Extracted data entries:
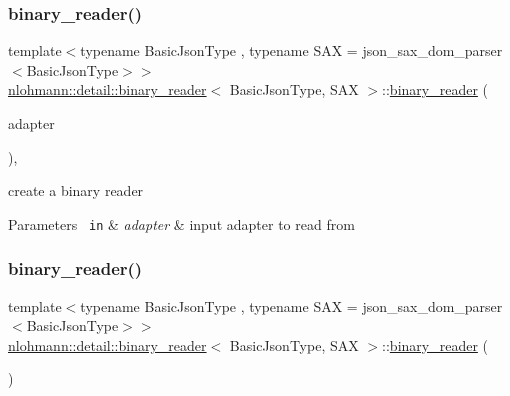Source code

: \subsubsection{\texorpdfstring{binary\_reader()}{binary\_reader()}\hspace{0.1cm}{\footnotesize\ttfamily [1/3]}}
{\footnotesize\ttfamily template$<$typename Basic\+Json\+Type , typename S\+AX  = json\+\_\+sax\+\_\+dom\+\_\+parser$<$\+Basic\+Json\+Type$>$$>$ \\
\mbox{\hyperlink{classnlohmann_1_1detail_1_1binary__reader}{nlohmann\+::detail\+::binary\+\_\+reader}}$<$ Basic\+Json\+Type, S\+AX $>$\+::\mbox{\hyperlink{classnlohmann_1_1detail_1_1binary__reader}{binary\+\_\+reader}} (\begin{DoxyParamCaption}\item[{\mbox{\hyperlink{namespacenlohmann_1_1detail_ae132f8cd5bb24c5e9b40ad0eafedf1c2}{input\+\_\+adapter\+\_\+t}}}]{adapter }\end{DoxyParamCaption})\hspace{0.3cm}{\ttfamily [inline]}, {\ttfamily [explicit]}}



create a binary reader 


\begin{DoxyParams}[1]{Parameters}
\mbox{\texttt{ in}}  & {\em adapter} & input adapter to read from \\
\hline
\end{DoxyParams}
\mbox{\label{classnlohmann_1_1detail_1_1binary__reader_aacbece7dfa1698dfb3f22c90922d7244}} 
\subsubsection{\texorpdfstring{binary\_reader()}{binary\_reader()}\hspace{0.1cm}{\footnotesize\ttfamily [2/3]}}
{\footnotesize\ttfamily template$<$typename Basic\+Json\+Type , typename S\+AX  = json\+\_\+sax\+\_\+dom\+\_\+parser$<$\+Basic\+Json\+Type$>$$>$ \\
\mbox{\hyperlink{classnlohmann_1_1detail_1_1binary__reader}{nlohmann\+::detail\+::binary\+\_\+reader}}$<$ Basic\+Json\+Type, S\+AX $>$\+::\mbox{\hyperlink{classnlohmann_1_1detail_1_1binary__reader}{binary\+\_\+reader}} (\begin{DoxyParamCaption}\item[{const \mbox{\hyperlink{classnlohmann_1_1detail_1_1binary__reader}{binary\+\_\+reader}}$<$ Basic\+Json\+Type, S\+AX $>$ \&}]{ }\end{DoxyParamCaption})\hspace{0.3cm}{\ttfamily [delete]}}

ACTIVITY: Work out how many lines of the data above hold the word "begin", and write only the count.

RESPONSE: 3